How hormones regulate mood
Estrogen. Estrogen modulates serotonin, dopamine, and norepinephrine — the primary neurotransmitter systems involved in mood regulation, reward, and motivation. Its decline during perimenopause is directly associated with increased anxiety, irritability, tearfulness, and depression symptoms in women who had no prior history of mood disorders. This is not coincidence. It is mechanism.
Progesterone. Progesterone and its neurosteroid metabolite allopregnanolone modulate GABA-A receptors — the primary inhibitory system in the brain. Progesterone decline produces anxiety, difficulty calming down, and sleep-disrupting rumination that mimics anxiety disorder.
Testosterone. Testosterone affects motivation, drive, confidence, and competitive engagement in both sexes. Its decline — in men and women — produces a specific mood pattern: not sadness exactly, but flatness. Reduced interest. Lower tolerance for discomfort. Diminished initiative.

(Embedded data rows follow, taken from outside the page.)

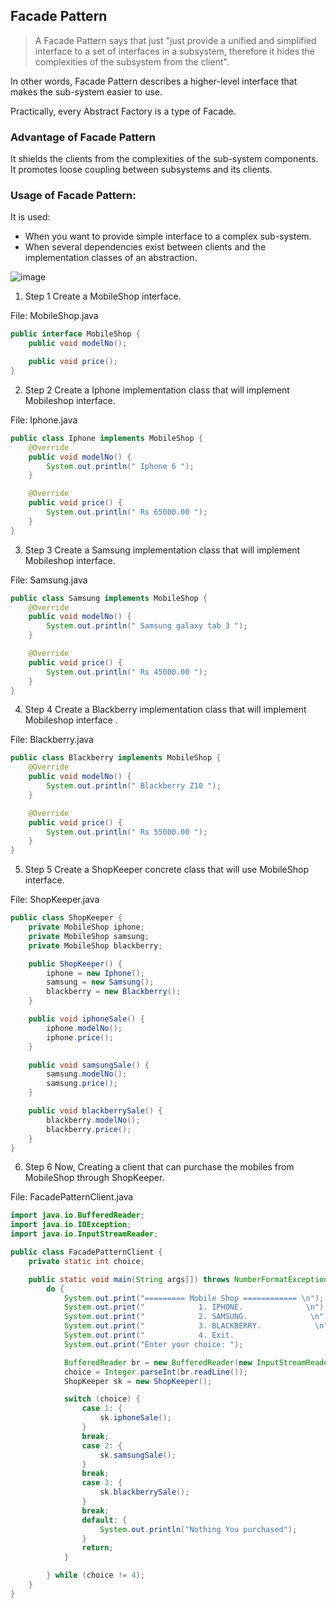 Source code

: ## Facade Pattern

> A Facade Pattern says that just "just provide a unified and simplified interface to a set of interfaces in a
> subsystem, therefore it hides the complexities of the subsystem from the client".

In other words, Facade Pattern describes a higher-level interface that makes the sub-system easier to use.

Practically, every Abstract Factory is a type of Facade.

### Advantage of Facade Pattern

It shields the clients from the complexities of the sub-system components.
It promotes loose coupling between subsystems and its clients.

### Usage of Facade Pattern:

It is used:

- When you want to provide simple interface to a complex sub-system.
- When several dependencies exist between clients and the implementation classes of an abstraction.

![image](https://www.javatpoint.com/images/designpattern/facadeuml.jpg)

1) Step 1
   Create a MobileShop interface.

File: MobileShop.java

```java
public interface MobileShop {
    public void modelNo();

    public void price();
}
```

2) Step 2
   Create a Iphone implementation class that will implement Mobileshop interface.

File: Iphone.java

```java
public class Iphone implements MobileShop {
    @Override
    public void modelNo() {
        System.out.println(" Iphone 6 ");
    }

    @Override
    public void price() {
        System.out.println(" Rs 65000.00 ");
    }
}
``` 

3) Step 3
   Create a Samsung implementation class that will implement Mobileshop interface.

File: Samsung.java

```java
public class Samsung implements MobileShop {
    @Override
    public void modelNo() {
        System.out.println(" Samsung galaxy tab 3 ");
    }

    @Override
    public void price() {
        System.out.println(" Rs 45000.00 ");
    }
}
```

4) Step 4
   Create a Blackberry implementation class that will implement Mobileshop interface .

File: Blackberry.java

```java
public class Blackberry implements MobileShop {
    @Override
    public void modelNo() {
        System.out.println(" Blackberry Z10 ");
    }

    @Override
    public void price() {
        System.out.println(" Rs 55000.00 ");
    }
}
```

5) Step 5
   Create a ShopKeeper concrete class that will use MobileShop interface.

File: ShopKeeper.java

```java
public class ShopKeeper {
    private MobileShop iphone;
    private MobileShop samsung;
    private MobileShop blackberry;

    public ShopKeeper() {
        iphone = new Iphone();
        samsung = new Samsung();
        blackberry = new Blackberry();
    }

    public void iphoneSale() {
        iphone.modelNo();
        iphone.price();
    }

    public void samsungSale() {
        samsung.modelNo();
        samsung.price();
    }

    public void blackberrySale() {
        blackberry.modelNo();
        blackberry.price();
    }
}
```

6) Step 6
   Now, Creating a client that can purchase the mobiles from MobileShop through ShopKeeper.

File: FacadePatternClient.java

```java
import java.io.BufferedReader;
import java.io.IOException;
import java.io.InputStreamReader;

public class FacadePatternClient {
    private static int choice;

    public static void main(String args[]) throws NumberFormatException, IOException {
        do {
            System.out.print("========= Mobile Shop ============ \n");
            System.out.print("            1. IPHONE.              \n");
            System.out.print("            2. SAMSUNG.              \n");
            System.out.print("            3. BLACKBERRY.            \n");
            System.out.print("            4. Exit.                     \n");
            System.out.print("Enter your choice: ");

            BufferedReader br = new BufferedReader(new InputStreamReader(System.in));
            choice = Integer.parseInt(br.readLine());
            ShopKeeper sk = new ShopKeeper();

            switch (choice) {
                case 1: {
                    sk.iphoneSale();
                }
                break;
                case 2: {
                    sk.samsungSale();
                }
                break;
                case 3: {
                    sk.blackberrySale();
                }
                break;
                default: {
                    System.out.println("Nothing You purchased");
                }
                return;
            }

        } while (choice != 4);
    }
}
```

Cortisol chronicity. Sustained elevated cortisol produces hippocampal changes over time that directly increase anxiety, impair stress tolerance, and reduce emotional resilience. The HPA axis dysregulation that underlies adrenal fatigue is also the mechanism underlying chronic anxiety and mood instability in stressed individuals.
Thyroid dysfunction. The relationship between thyroid function and mood is bidirectional and well-established. Hypothyroidism produces depression-like symptoms — low energy, cognitive slowing, anhedonia, emotional withdrawal. Hyperthyroid states produce anxiety and emotional lability. Subclinical thyroid dysfunction can produce mood symptoms without meeting diagnostic thresholds on standard screening.
Why this does not always respond to antidepressants
Antidepressants address serotonin and norepinephrine signaling. They do not address estrogen deficiency, progesterone decline, testosterone deficiency, or thyroid dysfunction. When mood symptoms are driven by these mechanisms, antidepressants produce partial response at best — which is consistent with the clinical experience many mid-life patients report. This is not an argument against antidepressants. They are appropriate for primary depressive and anxiety disorders. It is an argument for completing the hormonal evaluation before concluding that the mood presentation is primarily psychiatric.
The clinical approach at Revitalize
Mood evaluation at Revitalize occurs in the context of a complete hormonal and metabolic assessment. The clinical history includes the timeline of mood change relative to hormonal transitions, medication history, sleep quality, and life context. The lab panel covers estradiol, progesterone, testosterone, thyroid function, cortisol patterns, and inflammatory markers. The intervention is built from what that data shows.